In his 2008 bestselling book, The Big Leap, Gay Hendricks talks about his practice of using Einstein time rather than Newtonian time. When I first read this concept, I was both intrigued and a little shocked. As you know, Einstein knew that everything was relative, hence Einstein's theory of relativity. Hendricks explains that he uses this relative nature of time to his own advantage.
I suggest you use this reality mentality as well to promote calmness and keep time in perspective. Here's how to use Einstein time to calm. First, imagine the last time you were doing something you love to do. You may have been alone or with someone you adore.
Breathe and feel the good sensations you had when you were enjoying this time. Notice how in your mind, time just flies by when you're having fun. An hour can feel like 10 minutes. Now, shake off that feeling, breathe, and recall a time when you were doing something uncomfortable or difficult in an uncomfortable setting.
Maybe you had to change a flat tire in the summer heat, or maybe you had to spend time with a person you dislike while doing something you loathe.

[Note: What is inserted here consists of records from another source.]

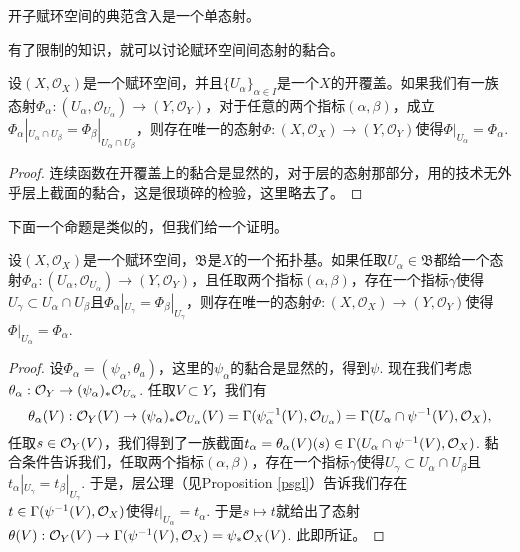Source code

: \begin{coro}\label{coro:1.21}
开子赋环空间的典范含入是一个单态射。
\end{coro}

有了限制的知识，就可以讨论赋环空间间态射的黏合。

\begin{pro}
设$(X,\mathcal{O}_X)$是一个赋环空间，并且$\{U_\alpha\}_{\alpha\in I}$是一个$X$的开覆盖。如果我们有一族态射$\Phi_\alpha:(U_{\alpha},\mathcal{O}_{U_{\alpha}})\to (Y,\mathcal{O}_Y)$，对于任意的两个指标$(\alpha,\beta)$，成立$\Phi_\alpha|_{U_{\alpha}\cap U_{\beta}}=\Phi_\beta|_{U_{\alpha}\cap U_{\beta}}$，则存在唯一的态射$\Phi:(X,\mathcal{O}_{X})\to (Y,\mathcal{O}_Y)$使得$\Phi|_{U_{\alpha}}=\Phi_\alpha$.
\end{pro}

\begin{proof} 连续函数在开覆盖上的黏合是显然的，对于层的态射那部分，用的技术无外乎层上截面的黏合，这是很琐碎的检验，这里略去了。\end{proof}

下面一个命题是类似的，但我们给一个证明。

\begin{pro}\label{rsnh}
设$(X,\mathcal{O}_X)$是一个赋环空间，$\mathfrak{B}$是$X$的一个拓扑基。如果任取$U_\alpha\in \mathfrak{B}$都给一个态射$\Phi_\alpha:(U_{\alpha},\mathcal{O}_{U_{\alpha}})\to (Y,\mathcal{O}_Y)$，且任取两个指标$(\alpha,\beta)$，存在一个指标$\gamma$使得$U_\gamma\subset U_\alpha\cap U_\beta$且$\Phi_\alpha|_{U_\gamma}=\Phi_\beta|_{U_\gamma}$，则存在唯一的态射$\Phi:(X,\mathcal{O}_{X})\to (Y,\mathcal{O}_Y)$使得$\Phi|_{U_{\alpha}}=\Phi_\alpha$.
\end{pro}

\begin{proof}
设$\Phi_\alpha=(\psi_\alpha,\theta_a)$，这里的$\psi_\alpha$的黏合是显然的，得到$\psi$. 现在我们考虑$\theta_\alpha:\mathcal{O}_Y\to (\psi_\alpha)_*\mathcal{O}_{U_\alpha}$. 任取$V\subset Y$，我们有
\[
	\theta_\alpha(V):\mathcal{O}_Y(V)\to (\psi_\alpha)_*\mathcal{O}_{U_\alpha}(V)=\Gamma(\psi_\alpha^{-1}(V),\mathcal{O}_{U_\alpha})=\Gamma(U_\alpha\cap\psi^{-1}(V),\mathcal{O}_{X}),
\]
任取$s\in \mathcal{O}_Y(V)$，我们得到了一族截面$t_\alpha=\theta_\alpha(V)(s)\in\Gamma(U_\alpha\cap\psi^{-1}(V),\mathcal{O}_{X})$. 黏合条件告诉我们，任取两个指标$(\alpha,\beta)$，存在一个指标$\gamma$使得$U_\gamma\subset U_\alpha\cap U_\beta$且$t_\alpha|_{U_\gamma}=t_\beta|_{U_\gamma}$. 于是，层公理（见Proposition \ref{psgl}）告诉我们存在$t\in\Gamma(\psi^{-1}(V),\mathcal{O}_{X})$使得$t|_{U_\alpha}=t_\alpha$. 于是$s\mapsto t$就给出了态射$\theta(V):\mathcal{O}_Y(V)\to \Gamma(\psi^{-1}(V),\mathcal{O}_{X})=\psi_*\mathcal{O}_X(V)$. 此即所证。
\end{proof}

Feel your body and notice how time slows down during those moments. I recall sitting in a hot high school classroom in June feeling tired and uninspired. I remember blinking my eyes in amazement as the wall clock appeared to stand shock still.
Got the feeling? You can use these body sensations to change your relationship to time. Rather than feeling always behind the gun, unable to catch up, you can notice the relativity of time and use it to your advantage. When you feel anxious about having insufficient time, remember that the experience of time belongs to you.
Change your experience, change time. Breathe and practice belief statements that will change your perspective and relationship to time. For example, I make time, time belongs to me. I use these statements when I catch myself in old stressful patterns throughout the day.
When the frenzy starts inside, I remind myself that my experience of time is alterable and mine. How do you want to experience time? That is what matters. Number two, use time wisely with compassion and love for yourself and others.
Have you ever watched an old episode of Mr. Rogers Neighborhood? Talk about slow, conscious pacing. Even as a child, I would sometimes feel like it went too slowly.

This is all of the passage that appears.